Felix Kubin, Eye Closed, Foto Marie Losier, courtesy NRW-Forum Düsseldorf.
An exhibition at Düsseldorf’s prestigious NRW Forum has become a lightning rod in the German art world and set off a tense debate over representation due to its sparse inclusion of women artists.
The row began on social media and gained steam after the Berlin-based, South African artist Candice Breitz and the Vienna-based curator Verena Kaspar-Eisert initiated an open letter on September 21. Since then, it has garnered around 1,000 signatures, including those of at least two artists whose work is in the show, Trevor Paglen and Suzanne Treister. Among the other critics, curators, and artists who have signed are Rafael Lozano-Hemmer, Sabine Breitwieser, and Judith Hopf.
The letter sharply criticizes the exhibition, organized by curators Florian Waldvogel and Alain Bieber, for including work by 12 male artists, three collectives (one of which is all male), and two women. Originally, there was only one female artist on the list, but British artist Suzanne Treister was added after an initial outcry on social media about the gender disparity.
“How is it possible—in the year 2018—that publicly-financed institutions continue to present exhibitions that are thoroughly unrepresentative of the diverse audiences that they serve?” the letter reads. “How is it possible that an ‘international’ exhibition, one that sets out to address a global phenomenon, is composed almost exclusively of works by white men?”
The show, which opened on September 21 and is titled “When in Doubt, Choose Doubt: The Great World Conspiracy,” deals with conspiracy theories and fake news.
The Beginnings of the Debate
The controversy began two weeks ago as many modern disputes often do: on Facebook. Breitz posted a comment on the museum’s Facebook page about the show’s gender imbalance. “The response was swift and unequivocal,” she later wrote on her own page. “Rather than engaging with me or repudiating what I had to say, the exhibition team immediately deleted my comment.”

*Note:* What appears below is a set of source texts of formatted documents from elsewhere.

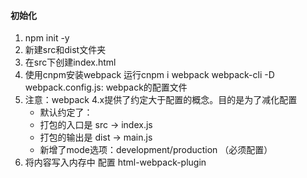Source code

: #### 初始化
1. npm init -y
2. 新建src和dist文件夹
3. 在src下创建index.html
4. 使用cnpm安装webpack
    运行cnpm i webpack webpack-cli -D 
    webpack.config.js: webpack的配置文件
5. 注意：webpack     4.x提供了约定大于配置的概念。目的是为了减化配置
    -    默认约定了：
    -   打包的入口是 src -> index.js
    -   打包的输出是 dist -> main.js
    -   新增了mode选项：development/production （必须配置） 
6. 将内容写入内存中 配置 html-webpack-plugin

The museum responded two days later. It denied any discrimination, but suggested that the show’s subject matter happens to be mostly explored by male artists. “When curating the exhibition, we worked our way through the topic and oriented ourselves to a discourse that appears to be dominated by men,” the response read. “We selected the works that we found most appropriate in their interplay with each other and with the topic. It was certainly not our intention to exclude female positions from the exhibition.”